Problem statement
How many lines in the entries below include the string "figures"? Answer with the number only.

[[ Extracted records open ]]

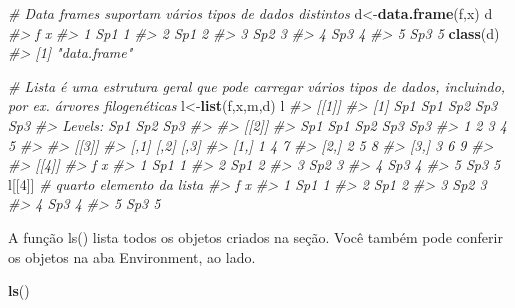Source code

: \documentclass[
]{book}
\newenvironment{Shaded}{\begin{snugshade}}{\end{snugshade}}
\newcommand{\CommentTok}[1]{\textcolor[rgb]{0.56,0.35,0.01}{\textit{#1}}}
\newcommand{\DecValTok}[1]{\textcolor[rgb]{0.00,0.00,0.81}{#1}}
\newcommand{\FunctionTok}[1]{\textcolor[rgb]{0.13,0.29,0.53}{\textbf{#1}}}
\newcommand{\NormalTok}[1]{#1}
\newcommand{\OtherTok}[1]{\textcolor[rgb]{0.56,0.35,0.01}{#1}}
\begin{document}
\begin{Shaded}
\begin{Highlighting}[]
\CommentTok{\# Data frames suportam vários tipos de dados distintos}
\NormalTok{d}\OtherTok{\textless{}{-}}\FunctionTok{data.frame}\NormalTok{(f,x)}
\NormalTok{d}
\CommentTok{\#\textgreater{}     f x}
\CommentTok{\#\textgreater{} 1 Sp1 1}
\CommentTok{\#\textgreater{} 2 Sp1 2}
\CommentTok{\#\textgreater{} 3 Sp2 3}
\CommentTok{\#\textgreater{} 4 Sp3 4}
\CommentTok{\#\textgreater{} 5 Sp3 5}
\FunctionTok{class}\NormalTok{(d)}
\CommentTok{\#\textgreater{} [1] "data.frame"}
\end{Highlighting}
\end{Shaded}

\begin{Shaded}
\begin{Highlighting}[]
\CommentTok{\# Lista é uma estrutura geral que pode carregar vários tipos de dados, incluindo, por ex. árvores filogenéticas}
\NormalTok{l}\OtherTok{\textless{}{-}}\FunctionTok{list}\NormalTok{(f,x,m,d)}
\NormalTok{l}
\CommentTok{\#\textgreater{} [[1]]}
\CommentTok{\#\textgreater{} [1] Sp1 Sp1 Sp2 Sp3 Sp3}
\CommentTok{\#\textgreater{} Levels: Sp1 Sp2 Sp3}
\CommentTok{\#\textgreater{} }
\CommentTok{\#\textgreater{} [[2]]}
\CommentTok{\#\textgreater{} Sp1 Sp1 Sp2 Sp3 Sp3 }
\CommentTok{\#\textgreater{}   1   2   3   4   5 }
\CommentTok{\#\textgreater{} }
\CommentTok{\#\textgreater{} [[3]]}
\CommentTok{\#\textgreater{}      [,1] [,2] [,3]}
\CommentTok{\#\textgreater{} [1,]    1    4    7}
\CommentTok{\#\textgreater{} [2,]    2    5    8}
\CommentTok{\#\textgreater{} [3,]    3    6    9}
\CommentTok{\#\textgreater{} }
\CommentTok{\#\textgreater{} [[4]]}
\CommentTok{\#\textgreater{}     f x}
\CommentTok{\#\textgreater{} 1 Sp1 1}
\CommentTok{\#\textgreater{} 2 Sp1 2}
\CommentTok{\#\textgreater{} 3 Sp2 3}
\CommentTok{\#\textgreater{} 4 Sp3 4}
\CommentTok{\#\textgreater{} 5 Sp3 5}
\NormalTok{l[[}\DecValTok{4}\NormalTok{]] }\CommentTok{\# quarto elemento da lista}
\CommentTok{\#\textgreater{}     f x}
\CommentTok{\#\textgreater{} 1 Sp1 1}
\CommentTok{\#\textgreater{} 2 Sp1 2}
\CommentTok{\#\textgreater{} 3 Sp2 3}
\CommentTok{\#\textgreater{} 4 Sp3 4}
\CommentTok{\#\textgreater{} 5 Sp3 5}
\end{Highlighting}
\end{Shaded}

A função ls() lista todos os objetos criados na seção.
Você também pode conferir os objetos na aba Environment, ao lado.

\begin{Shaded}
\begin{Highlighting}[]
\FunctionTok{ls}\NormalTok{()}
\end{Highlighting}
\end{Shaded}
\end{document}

[[ Extracted records closed ]]
[[ Extracted records open ]]

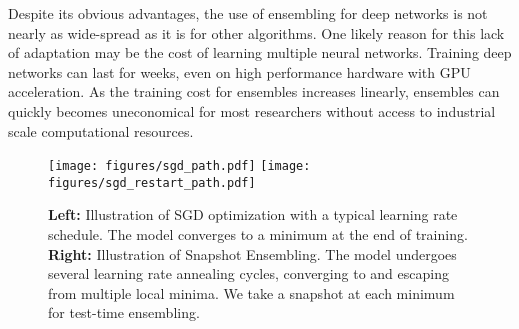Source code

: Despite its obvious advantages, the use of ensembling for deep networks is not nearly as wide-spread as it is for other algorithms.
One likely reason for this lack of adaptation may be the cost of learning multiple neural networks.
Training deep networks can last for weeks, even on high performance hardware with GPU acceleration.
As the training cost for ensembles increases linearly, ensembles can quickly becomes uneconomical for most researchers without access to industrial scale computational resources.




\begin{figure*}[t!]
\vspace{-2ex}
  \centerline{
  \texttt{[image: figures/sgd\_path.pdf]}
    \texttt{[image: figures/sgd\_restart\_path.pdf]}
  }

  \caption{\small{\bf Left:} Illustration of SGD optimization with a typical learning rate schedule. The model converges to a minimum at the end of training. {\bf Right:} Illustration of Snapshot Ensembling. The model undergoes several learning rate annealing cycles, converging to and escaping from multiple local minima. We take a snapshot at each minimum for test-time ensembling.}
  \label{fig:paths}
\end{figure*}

[[ Extracted records closed ]]

Your response
2